Exercise input ->
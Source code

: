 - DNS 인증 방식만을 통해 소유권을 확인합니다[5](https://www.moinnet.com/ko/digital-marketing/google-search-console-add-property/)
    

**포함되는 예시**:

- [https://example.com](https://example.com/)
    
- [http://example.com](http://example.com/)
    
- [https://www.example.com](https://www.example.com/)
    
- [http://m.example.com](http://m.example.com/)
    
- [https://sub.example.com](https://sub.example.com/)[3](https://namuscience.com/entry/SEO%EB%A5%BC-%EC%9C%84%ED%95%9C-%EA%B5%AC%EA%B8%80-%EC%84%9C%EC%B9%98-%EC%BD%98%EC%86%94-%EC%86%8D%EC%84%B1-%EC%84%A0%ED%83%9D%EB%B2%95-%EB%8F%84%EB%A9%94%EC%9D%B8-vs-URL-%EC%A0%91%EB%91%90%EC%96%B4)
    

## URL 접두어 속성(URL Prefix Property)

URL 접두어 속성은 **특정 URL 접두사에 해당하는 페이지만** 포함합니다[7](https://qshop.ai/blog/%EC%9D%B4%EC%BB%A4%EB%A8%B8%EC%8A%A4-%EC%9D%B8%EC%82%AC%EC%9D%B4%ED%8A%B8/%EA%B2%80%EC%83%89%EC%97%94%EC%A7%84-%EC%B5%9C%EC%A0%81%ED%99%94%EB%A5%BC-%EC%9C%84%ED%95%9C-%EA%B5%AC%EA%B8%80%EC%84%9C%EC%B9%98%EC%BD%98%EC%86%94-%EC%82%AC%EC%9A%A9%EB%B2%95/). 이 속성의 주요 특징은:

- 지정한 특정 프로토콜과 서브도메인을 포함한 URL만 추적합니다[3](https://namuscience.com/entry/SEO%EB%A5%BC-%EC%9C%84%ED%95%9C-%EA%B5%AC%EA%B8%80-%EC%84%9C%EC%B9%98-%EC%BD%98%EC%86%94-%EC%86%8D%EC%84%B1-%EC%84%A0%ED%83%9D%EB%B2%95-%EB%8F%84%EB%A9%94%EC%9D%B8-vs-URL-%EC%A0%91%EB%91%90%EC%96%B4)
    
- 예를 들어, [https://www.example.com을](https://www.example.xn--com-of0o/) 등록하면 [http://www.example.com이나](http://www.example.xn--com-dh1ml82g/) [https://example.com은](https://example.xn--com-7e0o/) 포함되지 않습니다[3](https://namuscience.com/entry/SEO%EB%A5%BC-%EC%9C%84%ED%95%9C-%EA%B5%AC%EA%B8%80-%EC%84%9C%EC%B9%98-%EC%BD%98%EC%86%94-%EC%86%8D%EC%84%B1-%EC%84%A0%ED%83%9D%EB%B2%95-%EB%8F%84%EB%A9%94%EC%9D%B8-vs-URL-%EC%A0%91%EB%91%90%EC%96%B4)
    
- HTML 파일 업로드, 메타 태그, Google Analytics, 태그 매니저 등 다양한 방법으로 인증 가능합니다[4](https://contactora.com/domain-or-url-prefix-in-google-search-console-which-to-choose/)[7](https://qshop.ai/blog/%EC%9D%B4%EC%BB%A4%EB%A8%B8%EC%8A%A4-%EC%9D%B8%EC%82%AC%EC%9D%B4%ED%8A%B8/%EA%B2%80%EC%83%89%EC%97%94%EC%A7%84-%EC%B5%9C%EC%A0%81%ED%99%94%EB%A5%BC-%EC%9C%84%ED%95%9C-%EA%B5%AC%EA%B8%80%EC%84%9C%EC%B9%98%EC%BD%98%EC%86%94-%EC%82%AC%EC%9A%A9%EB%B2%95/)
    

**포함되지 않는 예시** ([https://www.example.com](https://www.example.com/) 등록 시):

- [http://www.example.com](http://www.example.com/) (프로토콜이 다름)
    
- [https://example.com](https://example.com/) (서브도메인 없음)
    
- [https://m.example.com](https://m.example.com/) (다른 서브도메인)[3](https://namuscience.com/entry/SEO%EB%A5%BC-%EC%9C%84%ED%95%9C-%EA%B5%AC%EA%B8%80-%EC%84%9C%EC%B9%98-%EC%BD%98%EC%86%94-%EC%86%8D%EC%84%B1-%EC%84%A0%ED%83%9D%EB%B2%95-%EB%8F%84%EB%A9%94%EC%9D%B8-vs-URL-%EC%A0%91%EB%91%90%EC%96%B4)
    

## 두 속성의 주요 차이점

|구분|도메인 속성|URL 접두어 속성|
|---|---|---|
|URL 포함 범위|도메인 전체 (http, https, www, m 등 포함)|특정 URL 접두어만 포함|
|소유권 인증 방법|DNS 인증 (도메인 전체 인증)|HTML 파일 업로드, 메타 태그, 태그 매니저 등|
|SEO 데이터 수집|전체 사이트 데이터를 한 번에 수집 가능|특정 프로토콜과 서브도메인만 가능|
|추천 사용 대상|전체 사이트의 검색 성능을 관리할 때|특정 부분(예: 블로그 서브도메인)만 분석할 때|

What this task involves ->
Every line in the material above that has the word "HTML" should be copied.

Exercise response ->
- HTML 파일 업로드, 메타 태그, Google Analytics, 태그 매니저 등 다양한 방법으로 인증 가능합니다[4](https://contactora.com/domain-or-url-prefix-in-google-search-console-which-to-choose/)[7](https://qshop.ai/blog/%EC%9D%B4%EC%BB%A4%EB%A8%B8%EC%8A%A4-%EC%9D%B8%EC%82%AC%EC%9D%B4%ED%8A%B8/%EA%B2%80%EC%83%89%EC%97%94%EC%A7%84-%EC%B5%9C%EC%A0%81%ED%99%94%EB%A5%BC-%EC%9C%84%ED%95%9C-%EA%B5%AC%EA%B8%80%EC%84%9C%EC%B9%98%EC%BD%98%EC%86%94-%EC%82%AC%EC%9A%A9%EB%B2%95/)
|소유권 인증 방법|DNS 인증 (도메인 전체 인증)|HTML 파일 업로드, 메타 태그, 태그 매니저 등|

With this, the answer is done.